It's possible to know when a cancer patient's death is imminent, according to a new study the has identified eight "tell-tale" signs that indicate that the end is nigh.
A researcher involved in the study, published in Cancer, explains why the findings are so novel: Previous studies focused on "people who were recognized as dying, so there's a potential bias built into this model." In this instance, researchers at the University of Texas MD Anderson Cancer Center instead observed their subjects twice daily—noting 52 physical and cognitive signs—from the moment they were admitted to one of two acute palliative care units, "without knowing if the patient would die or be discharged," explains Dr. David Hui. Of the 357 patients they studied, 57 percent died, and eight of the 52 signs were deemed most associated with death coming within three days.

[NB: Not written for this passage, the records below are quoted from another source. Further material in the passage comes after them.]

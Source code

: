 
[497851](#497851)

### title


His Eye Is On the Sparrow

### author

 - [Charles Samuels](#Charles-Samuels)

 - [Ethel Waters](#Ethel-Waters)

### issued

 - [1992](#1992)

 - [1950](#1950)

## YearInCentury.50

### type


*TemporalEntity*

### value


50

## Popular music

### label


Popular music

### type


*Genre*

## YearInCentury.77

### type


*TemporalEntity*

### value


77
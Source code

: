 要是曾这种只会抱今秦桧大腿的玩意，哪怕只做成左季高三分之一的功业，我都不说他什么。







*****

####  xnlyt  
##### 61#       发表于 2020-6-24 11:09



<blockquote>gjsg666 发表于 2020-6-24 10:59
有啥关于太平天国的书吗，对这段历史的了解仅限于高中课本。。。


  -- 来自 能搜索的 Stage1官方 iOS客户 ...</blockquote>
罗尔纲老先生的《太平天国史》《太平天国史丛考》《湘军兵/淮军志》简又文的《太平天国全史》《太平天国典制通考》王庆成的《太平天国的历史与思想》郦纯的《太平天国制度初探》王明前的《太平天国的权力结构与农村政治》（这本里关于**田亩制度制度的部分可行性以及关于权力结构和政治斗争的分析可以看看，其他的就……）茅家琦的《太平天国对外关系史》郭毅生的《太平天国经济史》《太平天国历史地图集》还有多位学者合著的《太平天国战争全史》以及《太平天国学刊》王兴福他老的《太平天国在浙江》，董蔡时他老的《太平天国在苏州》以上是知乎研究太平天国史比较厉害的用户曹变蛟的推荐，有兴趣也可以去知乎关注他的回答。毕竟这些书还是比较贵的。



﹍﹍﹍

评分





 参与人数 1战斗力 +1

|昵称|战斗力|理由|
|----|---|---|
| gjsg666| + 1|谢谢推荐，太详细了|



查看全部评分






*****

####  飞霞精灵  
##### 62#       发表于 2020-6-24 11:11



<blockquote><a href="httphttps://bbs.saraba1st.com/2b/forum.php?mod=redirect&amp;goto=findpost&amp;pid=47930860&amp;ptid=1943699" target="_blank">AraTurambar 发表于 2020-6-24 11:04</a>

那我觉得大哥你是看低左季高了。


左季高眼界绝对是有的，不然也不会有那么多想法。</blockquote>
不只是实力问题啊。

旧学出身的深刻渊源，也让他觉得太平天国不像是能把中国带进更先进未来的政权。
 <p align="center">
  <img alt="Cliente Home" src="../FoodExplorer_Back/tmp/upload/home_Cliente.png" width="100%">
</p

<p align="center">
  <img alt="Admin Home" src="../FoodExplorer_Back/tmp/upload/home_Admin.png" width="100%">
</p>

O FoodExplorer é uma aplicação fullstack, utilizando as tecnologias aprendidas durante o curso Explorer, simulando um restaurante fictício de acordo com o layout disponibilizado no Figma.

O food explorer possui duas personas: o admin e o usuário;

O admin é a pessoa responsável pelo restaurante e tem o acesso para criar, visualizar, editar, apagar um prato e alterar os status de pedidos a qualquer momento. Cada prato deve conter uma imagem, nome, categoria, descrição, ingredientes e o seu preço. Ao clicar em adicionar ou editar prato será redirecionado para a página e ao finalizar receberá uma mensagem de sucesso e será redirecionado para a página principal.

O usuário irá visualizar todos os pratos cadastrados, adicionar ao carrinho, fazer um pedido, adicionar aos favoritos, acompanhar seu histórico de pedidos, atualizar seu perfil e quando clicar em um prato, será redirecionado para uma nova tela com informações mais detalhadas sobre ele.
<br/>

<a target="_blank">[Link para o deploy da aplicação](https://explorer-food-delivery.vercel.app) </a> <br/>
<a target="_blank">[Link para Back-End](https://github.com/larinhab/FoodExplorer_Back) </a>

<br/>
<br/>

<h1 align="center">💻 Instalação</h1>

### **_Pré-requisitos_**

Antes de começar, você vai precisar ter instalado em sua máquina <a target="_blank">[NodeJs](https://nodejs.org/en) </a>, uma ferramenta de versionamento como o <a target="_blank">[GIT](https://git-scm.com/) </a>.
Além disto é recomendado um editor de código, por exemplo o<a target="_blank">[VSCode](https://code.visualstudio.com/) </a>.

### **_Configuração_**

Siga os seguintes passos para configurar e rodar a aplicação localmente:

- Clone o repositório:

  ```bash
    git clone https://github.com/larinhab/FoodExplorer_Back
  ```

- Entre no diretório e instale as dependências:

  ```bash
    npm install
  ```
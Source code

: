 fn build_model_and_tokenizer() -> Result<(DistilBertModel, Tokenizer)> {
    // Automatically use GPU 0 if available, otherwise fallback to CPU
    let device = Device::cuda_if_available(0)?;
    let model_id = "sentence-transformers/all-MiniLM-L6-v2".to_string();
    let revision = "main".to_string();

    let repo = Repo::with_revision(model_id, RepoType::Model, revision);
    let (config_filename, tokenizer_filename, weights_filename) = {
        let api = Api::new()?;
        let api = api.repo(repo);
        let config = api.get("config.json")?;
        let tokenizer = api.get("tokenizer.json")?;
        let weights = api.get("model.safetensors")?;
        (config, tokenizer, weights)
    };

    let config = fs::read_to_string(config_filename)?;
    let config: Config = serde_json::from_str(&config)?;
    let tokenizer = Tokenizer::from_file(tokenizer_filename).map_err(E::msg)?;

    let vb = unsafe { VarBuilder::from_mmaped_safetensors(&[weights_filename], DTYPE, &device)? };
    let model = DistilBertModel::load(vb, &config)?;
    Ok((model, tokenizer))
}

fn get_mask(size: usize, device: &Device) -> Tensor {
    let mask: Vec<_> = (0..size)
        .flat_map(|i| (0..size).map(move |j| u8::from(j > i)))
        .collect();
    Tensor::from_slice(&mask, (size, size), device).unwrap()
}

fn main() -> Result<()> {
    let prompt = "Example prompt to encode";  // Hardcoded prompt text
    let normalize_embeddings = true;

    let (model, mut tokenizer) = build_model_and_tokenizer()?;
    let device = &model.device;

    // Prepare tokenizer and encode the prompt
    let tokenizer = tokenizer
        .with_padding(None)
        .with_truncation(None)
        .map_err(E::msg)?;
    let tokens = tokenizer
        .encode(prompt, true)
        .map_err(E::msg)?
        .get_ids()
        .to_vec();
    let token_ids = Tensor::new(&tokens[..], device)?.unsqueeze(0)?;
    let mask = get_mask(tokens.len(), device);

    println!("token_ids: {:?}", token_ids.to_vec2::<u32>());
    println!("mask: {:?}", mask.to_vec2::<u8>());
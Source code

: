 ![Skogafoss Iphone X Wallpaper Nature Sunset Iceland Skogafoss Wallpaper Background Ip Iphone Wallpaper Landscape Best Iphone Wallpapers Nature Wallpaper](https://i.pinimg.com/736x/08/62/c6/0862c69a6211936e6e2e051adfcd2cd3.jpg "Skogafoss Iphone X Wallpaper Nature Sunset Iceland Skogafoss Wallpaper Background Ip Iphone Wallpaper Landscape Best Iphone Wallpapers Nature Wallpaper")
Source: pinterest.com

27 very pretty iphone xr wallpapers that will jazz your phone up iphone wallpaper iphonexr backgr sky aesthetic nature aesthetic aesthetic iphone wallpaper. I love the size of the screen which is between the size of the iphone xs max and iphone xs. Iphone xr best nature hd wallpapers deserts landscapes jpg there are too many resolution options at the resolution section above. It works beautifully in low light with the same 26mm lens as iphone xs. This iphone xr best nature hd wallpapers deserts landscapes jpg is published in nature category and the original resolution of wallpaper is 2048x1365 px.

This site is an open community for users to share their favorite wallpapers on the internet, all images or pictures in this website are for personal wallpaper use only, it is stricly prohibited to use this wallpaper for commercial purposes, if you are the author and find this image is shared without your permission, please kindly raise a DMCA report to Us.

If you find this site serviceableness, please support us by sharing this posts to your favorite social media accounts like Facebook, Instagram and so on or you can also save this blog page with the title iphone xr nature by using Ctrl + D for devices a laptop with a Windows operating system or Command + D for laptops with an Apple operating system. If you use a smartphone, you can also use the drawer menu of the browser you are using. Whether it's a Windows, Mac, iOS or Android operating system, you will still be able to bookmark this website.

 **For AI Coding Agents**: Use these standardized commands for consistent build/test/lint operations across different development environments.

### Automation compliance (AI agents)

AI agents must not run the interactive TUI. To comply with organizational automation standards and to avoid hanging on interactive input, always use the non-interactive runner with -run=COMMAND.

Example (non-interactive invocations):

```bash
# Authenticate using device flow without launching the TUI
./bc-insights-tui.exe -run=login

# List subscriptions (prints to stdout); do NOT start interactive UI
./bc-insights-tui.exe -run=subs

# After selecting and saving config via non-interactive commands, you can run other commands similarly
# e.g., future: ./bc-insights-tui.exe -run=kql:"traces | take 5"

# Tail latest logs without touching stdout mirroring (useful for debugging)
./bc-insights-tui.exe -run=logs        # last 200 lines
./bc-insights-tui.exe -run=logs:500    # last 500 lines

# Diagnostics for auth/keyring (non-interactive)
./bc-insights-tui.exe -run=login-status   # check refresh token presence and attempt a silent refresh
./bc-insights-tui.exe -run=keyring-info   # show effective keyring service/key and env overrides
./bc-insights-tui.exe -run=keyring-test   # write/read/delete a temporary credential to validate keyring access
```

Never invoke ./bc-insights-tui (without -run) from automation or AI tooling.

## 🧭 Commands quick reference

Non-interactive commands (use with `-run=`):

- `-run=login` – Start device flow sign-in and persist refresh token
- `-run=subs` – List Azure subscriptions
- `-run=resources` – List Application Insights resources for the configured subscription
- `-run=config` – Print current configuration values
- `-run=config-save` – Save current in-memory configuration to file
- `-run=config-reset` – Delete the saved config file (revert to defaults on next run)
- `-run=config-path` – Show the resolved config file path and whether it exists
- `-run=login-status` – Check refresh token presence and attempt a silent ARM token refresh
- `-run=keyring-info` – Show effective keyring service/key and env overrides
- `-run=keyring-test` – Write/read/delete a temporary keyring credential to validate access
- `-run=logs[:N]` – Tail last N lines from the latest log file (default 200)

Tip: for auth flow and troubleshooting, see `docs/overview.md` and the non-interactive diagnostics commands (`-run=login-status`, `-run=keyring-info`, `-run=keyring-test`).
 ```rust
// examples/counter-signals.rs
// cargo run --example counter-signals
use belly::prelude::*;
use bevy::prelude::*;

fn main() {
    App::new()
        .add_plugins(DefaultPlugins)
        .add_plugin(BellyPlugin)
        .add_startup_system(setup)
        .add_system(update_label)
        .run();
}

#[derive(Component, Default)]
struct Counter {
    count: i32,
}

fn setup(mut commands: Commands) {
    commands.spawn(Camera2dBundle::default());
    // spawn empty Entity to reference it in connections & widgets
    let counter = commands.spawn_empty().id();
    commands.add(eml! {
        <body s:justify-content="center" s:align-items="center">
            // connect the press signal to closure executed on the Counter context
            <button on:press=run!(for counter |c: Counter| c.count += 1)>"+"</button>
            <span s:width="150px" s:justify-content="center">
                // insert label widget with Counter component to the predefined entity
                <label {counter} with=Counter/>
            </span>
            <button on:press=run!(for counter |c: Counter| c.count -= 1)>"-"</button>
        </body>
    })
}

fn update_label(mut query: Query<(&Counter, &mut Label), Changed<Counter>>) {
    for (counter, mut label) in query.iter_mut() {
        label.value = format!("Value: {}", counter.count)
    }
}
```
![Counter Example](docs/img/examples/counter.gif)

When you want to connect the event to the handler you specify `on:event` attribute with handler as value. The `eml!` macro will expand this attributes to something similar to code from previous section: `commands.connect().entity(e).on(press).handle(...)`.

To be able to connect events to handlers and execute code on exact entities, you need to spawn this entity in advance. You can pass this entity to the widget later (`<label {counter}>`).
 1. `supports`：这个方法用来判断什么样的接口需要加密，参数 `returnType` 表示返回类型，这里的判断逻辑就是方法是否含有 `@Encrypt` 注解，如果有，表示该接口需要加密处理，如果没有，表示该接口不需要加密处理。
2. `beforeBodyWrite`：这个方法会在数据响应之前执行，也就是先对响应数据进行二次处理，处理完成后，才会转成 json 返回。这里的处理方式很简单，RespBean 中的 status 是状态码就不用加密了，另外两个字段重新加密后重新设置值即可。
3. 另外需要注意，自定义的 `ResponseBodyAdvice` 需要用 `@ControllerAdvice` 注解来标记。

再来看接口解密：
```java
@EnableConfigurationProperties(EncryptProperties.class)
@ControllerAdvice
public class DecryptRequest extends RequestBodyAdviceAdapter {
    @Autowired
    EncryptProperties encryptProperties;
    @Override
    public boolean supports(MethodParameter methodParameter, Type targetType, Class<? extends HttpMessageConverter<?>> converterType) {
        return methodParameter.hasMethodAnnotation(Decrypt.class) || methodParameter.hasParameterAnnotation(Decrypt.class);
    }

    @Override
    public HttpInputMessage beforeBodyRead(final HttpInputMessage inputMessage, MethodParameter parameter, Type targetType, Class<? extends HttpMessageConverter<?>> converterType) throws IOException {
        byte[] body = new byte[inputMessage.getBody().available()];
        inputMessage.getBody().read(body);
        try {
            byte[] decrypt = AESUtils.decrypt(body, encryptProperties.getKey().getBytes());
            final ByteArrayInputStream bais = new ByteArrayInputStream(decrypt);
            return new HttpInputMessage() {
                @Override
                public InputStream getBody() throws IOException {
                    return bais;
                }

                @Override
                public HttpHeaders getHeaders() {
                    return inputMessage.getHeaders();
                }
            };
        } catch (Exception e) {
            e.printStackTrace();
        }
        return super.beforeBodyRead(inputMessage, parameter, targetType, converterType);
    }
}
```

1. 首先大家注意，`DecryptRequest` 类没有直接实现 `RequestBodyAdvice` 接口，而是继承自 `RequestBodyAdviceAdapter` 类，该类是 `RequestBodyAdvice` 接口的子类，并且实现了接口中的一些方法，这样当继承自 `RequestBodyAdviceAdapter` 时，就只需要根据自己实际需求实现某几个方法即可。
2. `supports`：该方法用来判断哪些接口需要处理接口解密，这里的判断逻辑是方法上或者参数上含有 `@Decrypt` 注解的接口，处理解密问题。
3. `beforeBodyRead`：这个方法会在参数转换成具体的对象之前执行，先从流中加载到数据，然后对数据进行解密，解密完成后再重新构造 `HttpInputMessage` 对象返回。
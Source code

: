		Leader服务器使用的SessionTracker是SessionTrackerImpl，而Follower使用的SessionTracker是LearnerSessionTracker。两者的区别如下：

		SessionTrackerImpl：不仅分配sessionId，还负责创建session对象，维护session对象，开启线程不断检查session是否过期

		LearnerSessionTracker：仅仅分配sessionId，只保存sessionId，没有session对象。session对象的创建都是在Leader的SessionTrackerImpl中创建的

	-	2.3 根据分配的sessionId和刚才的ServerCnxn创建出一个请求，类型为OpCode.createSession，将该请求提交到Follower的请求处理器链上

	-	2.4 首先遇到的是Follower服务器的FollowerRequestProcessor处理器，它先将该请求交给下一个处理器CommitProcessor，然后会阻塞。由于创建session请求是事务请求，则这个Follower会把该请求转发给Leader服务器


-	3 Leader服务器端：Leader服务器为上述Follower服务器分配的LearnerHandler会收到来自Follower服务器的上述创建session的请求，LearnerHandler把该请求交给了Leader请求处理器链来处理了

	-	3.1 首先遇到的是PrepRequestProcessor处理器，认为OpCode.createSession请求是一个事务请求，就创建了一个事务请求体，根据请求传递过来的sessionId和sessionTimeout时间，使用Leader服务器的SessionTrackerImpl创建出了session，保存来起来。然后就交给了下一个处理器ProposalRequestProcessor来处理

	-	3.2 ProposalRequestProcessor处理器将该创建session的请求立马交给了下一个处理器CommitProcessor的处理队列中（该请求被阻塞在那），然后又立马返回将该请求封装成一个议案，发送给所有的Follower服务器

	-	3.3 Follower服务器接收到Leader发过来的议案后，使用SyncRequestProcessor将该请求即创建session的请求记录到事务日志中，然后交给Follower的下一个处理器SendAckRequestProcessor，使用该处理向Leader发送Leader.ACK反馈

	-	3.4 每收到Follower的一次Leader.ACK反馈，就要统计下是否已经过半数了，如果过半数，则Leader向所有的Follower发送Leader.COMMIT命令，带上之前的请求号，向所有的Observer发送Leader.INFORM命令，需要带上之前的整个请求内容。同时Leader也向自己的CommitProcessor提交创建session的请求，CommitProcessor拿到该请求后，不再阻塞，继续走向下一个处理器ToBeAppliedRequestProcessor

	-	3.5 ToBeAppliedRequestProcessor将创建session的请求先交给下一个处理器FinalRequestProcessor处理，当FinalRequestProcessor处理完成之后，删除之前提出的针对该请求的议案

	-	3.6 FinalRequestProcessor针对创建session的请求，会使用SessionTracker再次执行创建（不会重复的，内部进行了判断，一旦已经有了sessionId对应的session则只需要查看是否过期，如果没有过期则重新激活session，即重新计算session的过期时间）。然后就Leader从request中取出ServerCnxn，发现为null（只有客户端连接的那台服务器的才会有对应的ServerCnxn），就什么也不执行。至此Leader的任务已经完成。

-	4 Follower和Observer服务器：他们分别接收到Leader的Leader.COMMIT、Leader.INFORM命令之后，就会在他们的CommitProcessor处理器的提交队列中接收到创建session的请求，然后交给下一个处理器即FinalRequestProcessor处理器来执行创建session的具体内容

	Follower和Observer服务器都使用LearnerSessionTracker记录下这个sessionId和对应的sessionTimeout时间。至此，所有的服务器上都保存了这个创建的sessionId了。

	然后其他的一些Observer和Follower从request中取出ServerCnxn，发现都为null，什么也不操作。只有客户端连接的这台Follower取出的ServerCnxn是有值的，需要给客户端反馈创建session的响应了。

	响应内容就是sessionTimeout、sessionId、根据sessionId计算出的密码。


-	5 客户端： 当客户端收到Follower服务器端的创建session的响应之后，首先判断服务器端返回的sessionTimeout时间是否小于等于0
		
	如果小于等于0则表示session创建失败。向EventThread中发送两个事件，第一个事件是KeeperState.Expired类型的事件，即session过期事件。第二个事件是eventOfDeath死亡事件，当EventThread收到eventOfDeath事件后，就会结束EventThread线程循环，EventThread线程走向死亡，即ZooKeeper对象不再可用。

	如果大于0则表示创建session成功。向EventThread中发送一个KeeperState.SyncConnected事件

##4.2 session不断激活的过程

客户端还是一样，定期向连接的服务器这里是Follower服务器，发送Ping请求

Write the authors, "These signs were commonly observed in the last three days of life with a frequency in patients between 38 percent and 78 percent." They are:
- nonreactive pupils
- decreased response to verbal stimuli
- decreased response to visual stimuli
- inability to close eyelids
- drooping of the nasolabial fold (the skin fold that runs from the corner of the nose to the mouth, ie, "smile lines")
- neck hyperextension
- grunting of vocal cords
- upper gastrointestinal bleeding
"Knowing when death is imminent would provide more information so caregivers can plan appropriately," explains Hui—for instance, remaining in the hospital overnight so as not to miss a loved one's passing.
From a clinical standpoint, "time and resources" can be conserved by, for instance, ending daily blood tests, reports Medical News Today. The researchers next plan to review whether the results hold in settings other than cancer centers, such as home hospice, notes ecancernews.